## The task
After finding the line containing "## Parsing List" below, please output that line and each following one through the line containing "### Removing Invalid FQDN Characters", exactly as written.

## Information supplied

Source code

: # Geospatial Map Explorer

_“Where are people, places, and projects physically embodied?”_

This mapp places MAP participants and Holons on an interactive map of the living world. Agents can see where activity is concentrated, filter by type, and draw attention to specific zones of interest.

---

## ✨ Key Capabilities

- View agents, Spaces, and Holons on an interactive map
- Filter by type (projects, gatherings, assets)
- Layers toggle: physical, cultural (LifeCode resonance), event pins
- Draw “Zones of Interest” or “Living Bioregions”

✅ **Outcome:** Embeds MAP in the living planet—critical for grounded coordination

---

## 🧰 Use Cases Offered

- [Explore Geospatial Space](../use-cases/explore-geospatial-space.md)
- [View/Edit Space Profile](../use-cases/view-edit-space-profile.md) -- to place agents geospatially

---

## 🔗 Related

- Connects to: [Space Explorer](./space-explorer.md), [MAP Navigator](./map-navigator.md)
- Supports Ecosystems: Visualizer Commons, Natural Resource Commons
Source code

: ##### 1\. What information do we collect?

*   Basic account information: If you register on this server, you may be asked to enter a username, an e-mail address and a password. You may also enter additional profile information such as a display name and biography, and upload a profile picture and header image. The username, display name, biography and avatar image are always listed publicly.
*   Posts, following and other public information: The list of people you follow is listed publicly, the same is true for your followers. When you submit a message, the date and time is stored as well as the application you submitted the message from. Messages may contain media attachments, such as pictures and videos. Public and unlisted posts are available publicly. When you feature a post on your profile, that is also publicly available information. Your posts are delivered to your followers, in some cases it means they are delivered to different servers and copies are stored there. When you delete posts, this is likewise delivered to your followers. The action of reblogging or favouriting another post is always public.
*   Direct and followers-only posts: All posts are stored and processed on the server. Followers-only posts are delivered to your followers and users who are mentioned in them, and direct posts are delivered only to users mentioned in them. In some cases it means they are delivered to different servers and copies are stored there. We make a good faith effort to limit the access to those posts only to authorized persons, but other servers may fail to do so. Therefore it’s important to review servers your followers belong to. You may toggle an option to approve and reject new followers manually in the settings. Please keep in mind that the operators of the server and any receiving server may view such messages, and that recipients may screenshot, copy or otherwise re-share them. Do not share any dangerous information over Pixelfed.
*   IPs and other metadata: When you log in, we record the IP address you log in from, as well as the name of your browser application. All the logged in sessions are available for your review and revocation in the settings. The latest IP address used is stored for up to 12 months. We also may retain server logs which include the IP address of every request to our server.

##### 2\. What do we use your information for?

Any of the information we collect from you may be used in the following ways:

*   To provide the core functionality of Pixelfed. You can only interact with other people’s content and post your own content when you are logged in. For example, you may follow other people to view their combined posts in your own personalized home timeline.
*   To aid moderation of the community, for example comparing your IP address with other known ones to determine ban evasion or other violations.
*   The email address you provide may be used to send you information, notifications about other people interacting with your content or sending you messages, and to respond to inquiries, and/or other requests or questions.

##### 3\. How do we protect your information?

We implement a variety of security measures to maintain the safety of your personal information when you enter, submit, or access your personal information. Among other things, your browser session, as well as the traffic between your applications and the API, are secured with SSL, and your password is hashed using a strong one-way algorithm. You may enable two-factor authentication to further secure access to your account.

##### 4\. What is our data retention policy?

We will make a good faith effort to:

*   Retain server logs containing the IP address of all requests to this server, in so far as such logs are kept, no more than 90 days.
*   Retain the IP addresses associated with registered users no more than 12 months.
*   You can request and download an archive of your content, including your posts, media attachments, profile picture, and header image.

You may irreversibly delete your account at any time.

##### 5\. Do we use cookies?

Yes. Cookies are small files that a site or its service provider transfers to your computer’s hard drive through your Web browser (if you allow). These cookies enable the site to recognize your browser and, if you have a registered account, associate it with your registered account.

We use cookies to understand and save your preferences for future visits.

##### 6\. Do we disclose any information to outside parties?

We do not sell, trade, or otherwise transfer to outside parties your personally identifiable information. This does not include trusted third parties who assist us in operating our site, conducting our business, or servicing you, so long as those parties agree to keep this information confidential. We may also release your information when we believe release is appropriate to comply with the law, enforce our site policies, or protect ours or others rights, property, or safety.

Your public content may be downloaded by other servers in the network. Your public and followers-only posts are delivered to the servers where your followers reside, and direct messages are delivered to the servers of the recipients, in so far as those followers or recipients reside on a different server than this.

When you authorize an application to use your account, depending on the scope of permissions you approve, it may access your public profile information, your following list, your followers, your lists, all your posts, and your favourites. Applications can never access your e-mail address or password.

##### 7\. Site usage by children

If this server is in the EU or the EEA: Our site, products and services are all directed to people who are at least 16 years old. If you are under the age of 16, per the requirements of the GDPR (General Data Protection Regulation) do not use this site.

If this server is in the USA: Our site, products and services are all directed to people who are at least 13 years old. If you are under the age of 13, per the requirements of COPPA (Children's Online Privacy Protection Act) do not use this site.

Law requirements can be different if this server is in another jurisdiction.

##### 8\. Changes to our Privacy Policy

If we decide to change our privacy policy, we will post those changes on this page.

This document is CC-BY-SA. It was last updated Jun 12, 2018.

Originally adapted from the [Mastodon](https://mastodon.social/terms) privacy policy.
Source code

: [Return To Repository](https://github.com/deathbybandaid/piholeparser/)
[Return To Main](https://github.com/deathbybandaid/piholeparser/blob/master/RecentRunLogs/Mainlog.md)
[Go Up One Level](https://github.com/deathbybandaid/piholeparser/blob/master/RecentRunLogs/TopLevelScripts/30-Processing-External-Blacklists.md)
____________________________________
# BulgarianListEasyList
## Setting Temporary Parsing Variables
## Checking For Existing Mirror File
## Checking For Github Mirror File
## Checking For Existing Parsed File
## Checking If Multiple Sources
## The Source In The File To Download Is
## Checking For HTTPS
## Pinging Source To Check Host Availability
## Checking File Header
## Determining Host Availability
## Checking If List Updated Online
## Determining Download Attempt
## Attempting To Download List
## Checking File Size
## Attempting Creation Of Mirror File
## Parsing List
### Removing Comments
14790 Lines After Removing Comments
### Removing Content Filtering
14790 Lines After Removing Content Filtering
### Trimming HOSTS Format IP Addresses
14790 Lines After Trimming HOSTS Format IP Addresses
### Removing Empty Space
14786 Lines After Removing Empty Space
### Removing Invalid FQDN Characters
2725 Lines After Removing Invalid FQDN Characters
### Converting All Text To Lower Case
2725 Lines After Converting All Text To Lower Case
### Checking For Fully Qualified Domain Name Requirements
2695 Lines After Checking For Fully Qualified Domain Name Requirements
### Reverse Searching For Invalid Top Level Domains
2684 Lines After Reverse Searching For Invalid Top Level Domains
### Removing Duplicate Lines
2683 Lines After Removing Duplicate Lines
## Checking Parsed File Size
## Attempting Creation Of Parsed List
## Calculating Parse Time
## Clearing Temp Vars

## Your solution
## Parsing List
### Removing Comments
14790 Lines After Removing Comments
### Removing Content Filtering
14790 Lines After Removing Content Filtering
### Trimming HOSTS Format IP Addresses
14790 Lines After Trimming HOSTS Format IP Addresses
### Removing Empty Space
14786 Lines After Removing Empty Space
### Removing Invalid FQDN Characters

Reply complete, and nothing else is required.